++++ EXERCISE MATERIAL

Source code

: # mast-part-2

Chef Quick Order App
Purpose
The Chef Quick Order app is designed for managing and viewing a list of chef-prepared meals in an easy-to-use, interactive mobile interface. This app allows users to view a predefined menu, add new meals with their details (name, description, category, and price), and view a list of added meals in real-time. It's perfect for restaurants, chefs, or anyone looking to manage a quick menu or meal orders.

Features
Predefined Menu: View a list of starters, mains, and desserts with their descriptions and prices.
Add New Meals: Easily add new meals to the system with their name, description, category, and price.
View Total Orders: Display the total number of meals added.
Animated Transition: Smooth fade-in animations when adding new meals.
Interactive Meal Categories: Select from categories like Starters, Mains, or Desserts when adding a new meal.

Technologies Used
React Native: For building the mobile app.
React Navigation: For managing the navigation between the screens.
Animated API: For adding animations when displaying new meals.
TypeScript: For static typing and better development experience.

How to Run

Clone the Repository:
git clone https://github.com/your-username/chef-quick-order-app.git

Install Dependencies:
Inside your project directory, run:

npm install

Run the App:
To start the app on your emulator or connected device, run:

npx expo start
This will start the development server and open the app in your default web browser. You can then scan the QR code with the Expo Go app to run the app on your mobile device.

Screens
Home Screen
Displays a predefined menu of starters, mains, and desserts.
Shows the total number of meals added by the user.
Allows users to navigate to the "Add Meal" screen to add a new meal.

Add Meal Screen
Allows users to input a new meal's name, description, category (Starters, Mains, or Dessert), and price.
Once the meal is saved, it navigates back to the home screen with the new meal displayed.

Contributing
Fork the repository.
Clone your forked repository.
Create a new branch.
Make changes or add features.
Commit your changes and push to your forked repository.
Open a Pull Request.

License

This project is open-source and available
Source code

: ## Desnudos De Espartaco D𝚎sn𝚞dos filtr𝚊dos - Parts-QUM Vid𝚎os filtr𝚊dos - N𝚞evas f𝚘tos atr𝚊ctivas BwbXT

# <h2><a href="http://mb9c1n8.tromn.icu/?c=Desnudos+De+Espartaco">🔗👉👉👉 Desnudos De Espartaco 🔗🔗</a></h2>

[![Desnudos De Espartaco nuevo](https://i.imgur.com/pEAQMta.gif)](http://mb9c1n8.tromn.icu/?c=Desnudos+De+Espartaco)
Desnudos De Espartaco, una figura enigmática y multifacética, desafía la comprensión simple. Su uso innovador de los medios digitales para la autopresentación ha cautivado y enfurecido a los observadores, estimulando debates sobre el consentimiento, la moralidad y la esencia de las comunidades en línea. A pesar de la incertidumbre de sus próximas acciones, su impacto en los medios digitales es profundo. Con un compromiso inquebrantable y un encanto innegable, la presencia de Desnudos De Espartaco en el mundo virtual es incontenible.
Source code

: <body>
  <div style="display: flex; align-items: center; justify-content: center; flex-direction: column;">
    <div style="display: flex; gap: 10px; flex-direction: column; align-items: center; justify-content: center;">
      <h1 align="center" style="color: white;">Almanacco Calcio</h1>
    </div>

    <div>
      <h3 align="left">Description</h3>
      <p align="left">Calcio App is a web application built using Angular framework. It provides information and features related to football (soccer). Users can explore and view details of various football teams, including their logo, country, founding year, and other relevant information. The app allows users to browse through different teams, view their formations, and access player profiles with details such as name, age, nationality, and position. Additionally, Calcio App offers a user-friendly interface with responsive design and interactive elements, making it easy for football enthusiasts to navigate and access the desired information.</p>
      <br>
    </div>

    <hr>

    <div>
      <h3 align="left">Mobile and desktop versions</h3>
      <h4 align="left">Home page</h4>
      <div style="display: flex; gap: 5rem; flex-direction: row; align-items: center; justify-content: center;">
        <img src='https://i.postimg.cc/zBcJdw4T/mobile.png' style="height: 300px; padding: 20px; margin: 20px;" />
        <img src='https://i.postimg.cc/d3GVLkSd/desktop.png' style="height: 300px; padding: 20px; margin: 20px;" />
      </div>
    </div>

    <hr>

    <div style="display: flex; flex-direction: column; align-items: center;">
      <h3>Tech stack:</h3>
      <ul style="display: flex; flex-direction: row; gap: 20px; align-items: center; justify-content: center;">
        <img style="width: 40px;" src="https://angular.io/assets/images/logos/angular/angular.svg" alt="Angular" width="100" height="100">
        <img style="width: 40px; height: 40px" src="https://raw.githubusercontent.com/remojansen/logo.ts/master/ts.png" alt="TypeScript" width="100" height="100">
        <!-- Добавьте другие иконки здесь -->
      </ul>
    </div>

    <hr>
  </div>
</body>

++++++++

WHAT IS EXPECTED: For each line above that includes the word "desktop", make a copy of that line.

REPLY TO THE TASK:
      <h3 align="left">Mobile and desktop versions</h3>
        <img src='https://i.postimg.cc/d3GVLkSd/desktop.png' style="height: 300px; padding: 20px; margin: 20px;" />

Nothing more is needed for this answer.